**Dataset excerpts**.
= = = = = = =
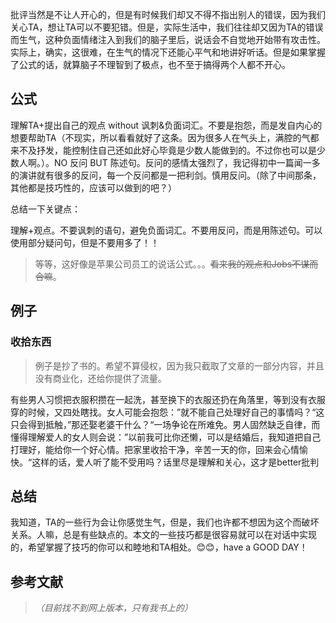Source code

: 批评当然是不让人开心的，但是有时候我们却又不得不指出别人的错误，因为我们关心TA，想让TA可以不要犯错。但是，实际生活中，我们往往却又因为TA的错误而生气，这种负面情绪注入到我们的脑子里后，说话会不自觉地开始带有攻击性。实际上，确实，这很难，在生气的情况下还能心平气和地讲好听话。但是如果掌握了公式的话，就算脑子不理智到了极点，也不至于搞得两个人都不开心。

## 公式

理解TA+提出自己的观点 without 讽刺&负面词汇。不要是抱怨，而是发自内心的想要帮助TA（不现实，所以看看就好了这条。因为很多人在气头上，满腔的气都来不及抒发，能控制住自己还如此好心毕竟是少数人能做到的。不过你也可以是少数人啊。）。NO 反问 BUT 陈述句。反问的感情太强烈了，我记得初中一篇闻一多的演讲就有很多的反问，每一个反问都是一把利剑。慎用反问。（除了中间那条，其他都是技巧性的，应该可以做到的吧？）

总结一下关键点：

理解+观点。不要讽刺的语句，避免负面词汇。不要用反问，而是用陈述句。可以使用部分疑问句，但是不要用多了！！

>等等，这好像是苹果公司员工的说话公式。。。~~看来我的观点和Jobs不谋而合嘛~~。

## 例子

### 收拾东西

>例子是抄了书的。希望不算侵权，因为我只截取了文章的一部分内容，并且没有商业化，还给你提供了流量。

有些男人习惯把衣服积攒在一起洗，甚至换下的衣服还扔在角落里，等到没有衣服穿的时候，又四处瞎找。女人可能会抱怨：”就不能自己处理好自己的事情吗？“这只会得到抵触，”那还娶老婆干什么？“一场争论在所难免。男人固然缺乏自律，而懂得理解爱人的女人则会说：”以前我可比你还懒，可以是结婚后，我知道把自己打理好，能给你一个好心情。把家里收拾干净，辛苦一天的你，回来会心情愉快。“这样的话，爱人听了能不受用吗？话里尽是理解和关心，这才是better批判

## 总结

我知道，TA的一些行为会让你感觉生气，但是，我们也许都不想因为这个而破坏关系。人嘛，总是有些缺点的。本文的一些技巧都是很容易就可以在对话中实现的，希望掌握了技巧的你可以和睦地和TA相处。😊😊，have a GOOD DAY！

## 参考文献
>*（目前找不到网上版本，只有我书上的）*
= = = = = = =
**What the task asks**.
Write the records above out again exactly, but not the pictures.

**Response below**.
Source code

: 批评当然是不让人开心的，但是有时候我们却又不得不指出别人的错误，因为我们关心TA，想让TA可以不要犯错。但是，实际生活中，我们往往却又因为TA的错误而生气，这种负面情绪注入到我们的脑子里后，说话会不自觉地开始带有攻击性。实际上，确实，这很难，在生气的情况下还能心平气和地讲好听话。但是如果掌握了公式的话，就算脑子不理智到了极点，也不至于搞得两个人都不开心。

## 公式

理解TA+提出自己的观点 without 讽刺&负面词汇。不要是抱怨，而是发自内心的想要帮助TA（不现实，所以看看就好了这条。因为很多人在气头上，满腔的气都来不及抒发，能控制住自己还如此好心毕竟是少数人能做到的。不过你也可以是少数人啊。）。NO 反问 BUT 陈述句。反问的感情太强烈了，我记得初中一篇闻一多的演讲就有很多的反问，每一个反问都是一把利剑。慎用反问。（除了中间那条，其他都是技巧性的，应该可以做到的吧？）

总结一下关键点：

理解+观点。不要讽刺的语句，避免负面词汇。不要用反问，而是用陈述句。可以使用部分疑问句，但是不要用多了！！

>等等，这好像是苹果公司员工的说话公式。。。~~看来我的观点和Jobs不谋而合嘛~~。

## 例子

### 收拾东西

>例子是抄了书的。希望不算侵权，因为我只截取了文章的一部分内容，并且没有商业化，还给你提供了流量。

有些男人习惯把衣服积攒在一起洗，甚至换下的衣服还扔在角落里，等到没有衣服穿的时候，又四处瞎找。女人可能会抱怨：”就不能自己处理好自己的事情吗？“这只会得到抵触，”那还娶老婆干什么？“一场争论在所难免。男人固然缺乏自律，而懂得理解爱人的女人则会说：”以前我可比你还懒，可以是结婚后，我知道把自己打理好，能给你一个好心情。把家里收拾干净，辛苦一天的你，回来会心情愉快。“这样的话，爱人听了能不受用吗？话里尽是理解和关心，这才是better批判

## 总结

我知道，TA的一些行为会让你感觉生气，但是，我们也许都不想因为这个而破坏关系。人嘛，总是有些缺点的。本文的一些技巧都是很容易就可以在对话中实现的，希望掌握了技巧的你可以和睦地和TA相处。😊😊，have a GOOD DAY！

## 参考文献
>*（目前找不到网上版本，只有我书上的）*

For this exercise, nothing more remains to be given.